Following her acclaimed roles as a German photographer in Backbeat and in such varied American independent films as Homage, Notes From Underground, and Fall Time (all of which made world premieres at the Sundance Film Festival), Sheryl Lee co-stars as Campbell's beautiful German bride, Helga, from whom he is tragically separated near the end of the war. Oscar-nominated actor Alan Arkin, a veteran of numerous classic comedies (including the thematically-related Catch-22), appears as George Kraft, a fellow artist who befriends Campbell during his Greenwich Village days, and who supports him even after his true identity is revealed. Kirsten Dunst, who received enormous praise for her appearances in Interview With The Vampire and Little Women, appears as Resi, Helga's younger sister, who matures into a force to be reckoned with.
"One of the areas I feel most lucky about" comments producer/director Keith Gordon, "is the casting. The variety of types of actors, and the strengths they all bring to the film speaks to the complex world that Vonnegut creates. Normally, they're not all people who would necessarily be in the same movie. Yet, here, they each bring a different color to the film, and bring each segment of the film a different sort of feeling." Creating an ensemble that includes Alan Arkin, John Goodman, (who appears in an unbilled role as Frank Wirtanen, the government operative who recruits Howard Campbell into service) and Henry Gibson (who gives an off-screen performance as the voice of Adolph Eichmann, Campbell's neighbor in an Israeli prison) strengthens Gordon's view that Vonnegut's universe is ironic at the core. "These actors have comic overtones and, in this film, they get to use them. But, they also have serious darker sides to them as well, and they bring the world of this film a tremendous richness."

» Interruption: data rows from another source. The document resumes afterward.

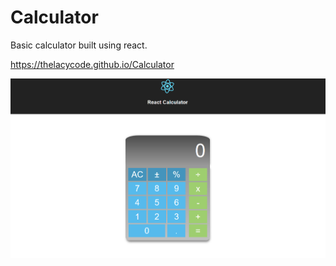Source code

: # Calculator

Basic calculator built using react.

https://thelacycode.github.io/Calculator

![Calculator](/images/ReactCalculator.png)
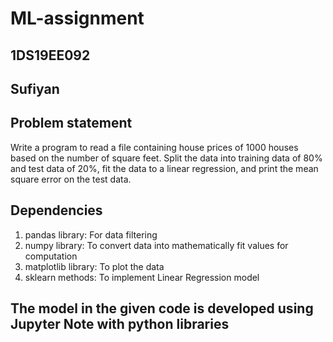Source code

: # ML-assignment

## 1DS19EE092
## Sufiyan

## Problem statement

Write a program to read a file containing house prices of 1000 houses based on the number of square feet. Split the data into training data of 80% and test data of 20%, fit the data to a linear regression, and print the mean square error on the test data.

## Dependencies
1. pandas library: For data filtering
2. numpy library: To convert data into mathematically fit values for computation
3. matplotlib library: To plot the data
4. sklearn methods: To implement Linear Regression model

## The model in the given code is developed using Jupyter Note with python libraries
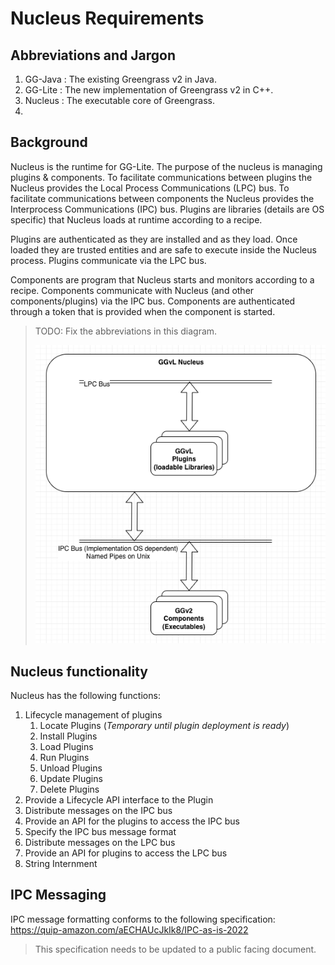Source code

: # Nucleus Requirements

## Abbreviations and Jargon

1. GG-Java : The existing Greengrass v2 in Java.
2. GG-Lite : The new implementation of Greengrass v2 in C++.
3. Nucleus : The executable core of Greengrass.
4.

## Background

Nucleus is the runtime for GG-Lite. The purpose of the nucleus is managing
plugins & components. To facilitate communications between plugins the Nucleus
provides the Local Process Communications (LPC) bus. To facilitate
communications between components the Nucleus provides the Interprocess
Communications (IPC) bus. Plugins are libraries (details are OS specific) that
Nucleus loads at runtime according to a recipe.

Plugins are authenticated as they are installed and as they load. Once loaded
they are trusted entities and are safe to execute inside the Nucleus process.
Plugins communicate via the LPC bus.

Components are program that Nucleus starts and monitors according to a recipe.
Components communicate with Nucleus (and other components/plugins) via the IPC
bus. Components are authenticated through a token that is provided when the
component is started.

> TODO: Fix the abbreviations in this diagram.
>
> ![](./images/top_level_nucleus_components.png "top level block diagram")

## Nucleus functionality

Nucleus has the following functions:

1. Lifecycle management of plugins
   1. Locate Plugins (_Temporary until plugin deployment is ready_)
   2. Install Plugins
   3. Load Plugins
   4. Run Plugins
   5. Unload Plugins
   6. Update Plugins
   7. Delete Plugins
2. Provide a Lifecycle API interface to the Plugin
3. Distribute messages on the IPC bus
4. Provide an API for the plugins to access the IPC bus
5. Specify the IPC bus message format
6. Distribute messages on the LPC bus
7. Provide an API for plugins to access the LPC bus
8. String Internment

## IPC Messaging

IPC message formatting conforms to the following specification:
https://quip-amazon.com/aECHAUcJkIk8/IPC-as-is-2022

> This specification needs to be updated to a public facing document.
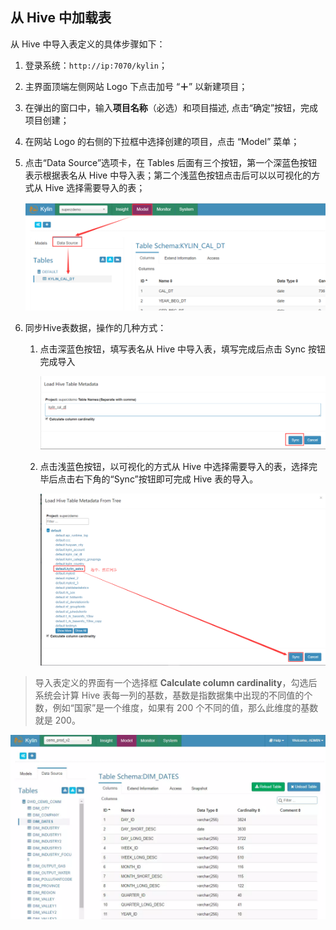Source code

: ## 从 Hive 中加载表

从 Hive 中导入表定义的具体步骤如下：

1. 登录系统：`http://ip:7070/kylin`；

2. 主界面顶端左侧网站 Logo 下点击加号 “**＋**” 以新建项目；

3. 在弹出的窗口中，输入**项目名称**（必选）和项目描述, 点击“确定”按钮，完成项目创建；

4. 在网站 Logo 的右侧的下拉框中选择创建的项目，点击 “Model” 菜单；

5. 点击“Data Source”选项卡，在 Tables 后面有三个按钮，第一个深蓝色按钮表示根据表名从 Hive 中导入表；第二个浅蓝色按钮点击后可以以可视化的方式从 Hive 选择需要导入的表；

   ![1555309524077](../images/1555309524077.png)
   
6. 同步Hive表数据，操作的几种方式：

   1. 点击深蓝色按钮，填写表名从 Hive 中导入表，填写完成后点击 Sync 按钮完成导入

      ![1555309855443](../images/1555309855443.png)

   2. 点击浅蓝色按钮，以可视化的方式从 Hive 中选择需要导入的表，选择完毕后点击右下角的“Sync”按钮即可完成 Hive 表的导入。

      ![1555310395530](../images/1555310395530.png)

> 导入表定义的界面有一个选择框 **Calculate column cardinality**，勾选后系统会计算 Hive 表每一列的基数，基数是指数据集中出现的不同值的个数，例如“国家”是一个维度，如果有 200 个不同的值，那么此维度的基数就是 200。



![从 Hive 中导入表定义](../images/166a16f002d3302a)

"The thing about Vonnegut in general" concludes Gordon, "and about Mother Night specifically, is that it speaks to 1996 as much as it spoke to 1961 or 1938. That's what makes it a modern classic. Vonnegut's work has always been somewhat unattached to time. They are, in many ways, literally about jumping around in time. But they are also about themes and ideas that extend back thousands of years and which extend through to today. We are seeing in America right now a tremendous rise of the radical right and the neo-Nazi movement. There is a tremendous desire to get back to very simplistic answers to very complicated questions. Yet, the second you try to simplify morality into one sentence, you're in deep trouble. And that's a large part of what Mother Night is about."
In 1961, Howard W. Campbell, Jr. (Nick Nolte) an obscure American playwright, is delivered to an Israeli prison. Awaiting trial as a Nazi war criminal, Campbell finds himself in the cell directly below that of the notorious Adolph Eichmann, who is also about to stand trial for his crimes against humanity. Asked by the Israelis to prepare his memoirs for the archives, Campbell is given a typewriter and enough paper and ribbon to account for his long and complicated life. He starts to write, and thus begins the tale of Howard W. Campbell, a man who embraced the worst of causes for the best of reasons...
The son of Americans who relocated to Germany between the wars, Campbell grows up to be a playwright and soon becomes the darling of the German literary set. Campbell is happily married to the beautiful actress Helga Noth (Sheryl Lee), his leading lady on stage and in life. Together, they form "a nation of two," blissfully unaware of the gathering storm that will soon envelop the entire world.
One day, Campbell is approached by a mysterious American, Frank Wirtanen (John Goodman), who identifies himself as a secret U.S. operative and who makes Campbell an unexpected proposal: since he is celebrated and accepted by the Germans, would he consider masquerading as a Nazi sympathizer in order to spy on behalf of the American government? Forever the romantic, Campbell is seduced by the idea, if not the ideals, of clandestine heroics. He accepts Wirtanen's proposal.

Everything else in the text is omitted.